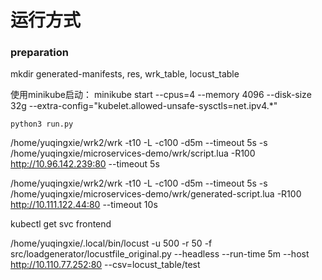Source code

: # 运行方式

### preparation
mkdir generated-manifests, res, wrk_table, locust_table

使用minikube启动：
minikube start --cpus=4 --memory 4096 --disk-size 32g --extra-config="kubelet.allowed-unsafe-sysctls=net.ipv4.*"

`python3 run.py`

/home/yuqingxie/wrk2/wrk -t10 -L -c100 -d5m --timeout 5s -s /home/yuqingxie/microservices-demo/wrk/script.lua -R100 http://10.96.142.239:80 --timeout 5s

/home/yuqingxie/wrk2/wrk -t10 -L -c100 -d5m --timeout 5s -s /home/yuqingxie/microservices-demo/wrk/generated-script.lua -R100 http://10.111.122.44:80 --timeout 10s

kubectl get svc frontend

/home/yuqingxie/.local/bin/locust -u 500 -r 50 -f src/loadgenerator/locustfile_original.py --headless --run-time 5m --host http://10.110.77.252:80 --csv=locust_table/test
• • • • • • •
DIRECTIONS FOR THIS TASK: Return, word for word, the line containing "http://10.111.122.44:80 --timeout 10s" and all lines after it through the last line of the records, and nothing else.

SOLUTION FOR THIS EXERCISE:
/home/yuqingxie/wrk2/wrk -t10 -L -c100 -d5m --timeout 5s -s /home/yuqingxie/microservices-demo/wrk/generated-script.lua -R100 http://10.111.122.44:80 --timeout 10s

kubectl get svc frontend

/home/yuqingxie/.local/bin/locust -u 500 -r 50 -f src/loadgenerator/locustfile_original.py --headless --run-time 5m --host http://10.110.77.252:80 --csv=locust_table/test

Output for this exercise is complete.